Only one stretch of the records below should be repeated. It starts with the line containing "# OpenLane Akışı" and goes on through the line containing "5 - Bu klasör", exactly as written.

## Data entries:
☆ ☆ ☆ ☆ ☆ ☆ ☆
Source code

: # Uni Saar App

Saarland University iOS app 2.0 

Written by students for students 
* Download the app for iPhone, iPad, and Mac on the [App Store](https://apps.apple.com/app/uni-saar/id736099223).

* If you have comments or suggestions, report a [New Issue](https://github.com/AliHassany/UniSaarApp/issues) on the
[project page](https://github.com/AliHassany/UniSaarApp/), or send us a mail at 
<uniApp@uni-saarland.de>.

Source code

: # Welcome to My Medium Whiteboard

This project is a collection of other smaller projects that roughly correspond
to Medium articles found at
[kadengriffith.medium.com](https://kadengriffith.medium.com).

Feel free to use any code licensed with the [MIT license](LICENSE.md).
☆ ☆ ☆ ☆ ☆ ☆ ☆
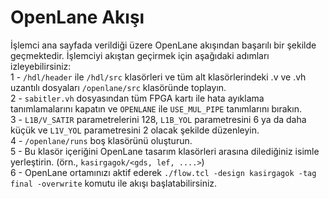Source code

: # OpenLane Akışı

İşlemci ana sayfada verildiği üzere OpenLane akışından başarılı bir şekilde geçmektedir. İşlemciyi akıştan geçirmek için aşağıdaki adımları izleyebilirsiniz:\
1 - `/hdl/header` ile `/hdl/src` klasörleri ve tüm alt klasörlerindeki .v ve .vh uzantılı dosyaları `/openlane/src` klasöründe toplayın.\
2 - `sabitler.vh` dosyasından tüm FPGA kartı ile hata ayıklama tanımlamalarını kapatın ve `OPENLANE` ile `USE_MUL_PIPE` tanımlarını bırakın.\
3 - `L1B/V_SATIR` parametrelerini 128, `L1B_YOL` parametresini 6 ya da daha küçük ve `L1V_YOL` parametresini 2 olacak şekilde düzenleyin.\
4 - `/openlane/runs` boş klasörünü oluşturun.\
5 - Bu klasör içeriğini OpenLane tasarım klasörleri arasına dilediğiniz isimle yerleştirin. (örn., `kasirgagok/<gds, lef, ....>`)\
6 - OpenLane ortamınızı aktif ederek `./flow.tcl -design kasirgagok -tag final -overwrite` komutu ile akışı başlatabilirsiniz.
☆ ☆ ☆ ☆ ☆ ☆ ☆
## Answer:
: # OpenLane Akışı

İşlemci ana sayfada verildiği üzere OpenLane akışından başarılı bir şekilde geçmektedir. İşlemciyi akıştan geçirmek için aşağıdaki adımları izleyebilirsiniz:\
1 - `/hdl/header` ile `/hdl/src` klasörleri ve tüm alt klasörlerindeki .v ve .vh uzantılı dosyaları `/openlane/src` klasöründe toplayın.\
2 - `sabitler.vh` dosyasından tüm FPGA kartı ile hata ayıklama tanımlamalarını kapatın ve `OPENLANE` ile `USE_MUL_PIPE` tanımlarını bırakın.\
3 - `L1B/V_SATIR` parametrelerini 128, `L1B_YOL` parametresini 6 ya da daha küçük ve `L1V_YOL` parametresini 2 olacak şekilde düzenleyin.\
4 - `/openlane/runs` boş klasörünü oluşturun.\
5 - Bu klasör içeriğini OpenLane tasarım klasörleri arasına dilediğiniz isimle yerleştirin. (örn., `kasirgagok/<gds, lef, ....>`)\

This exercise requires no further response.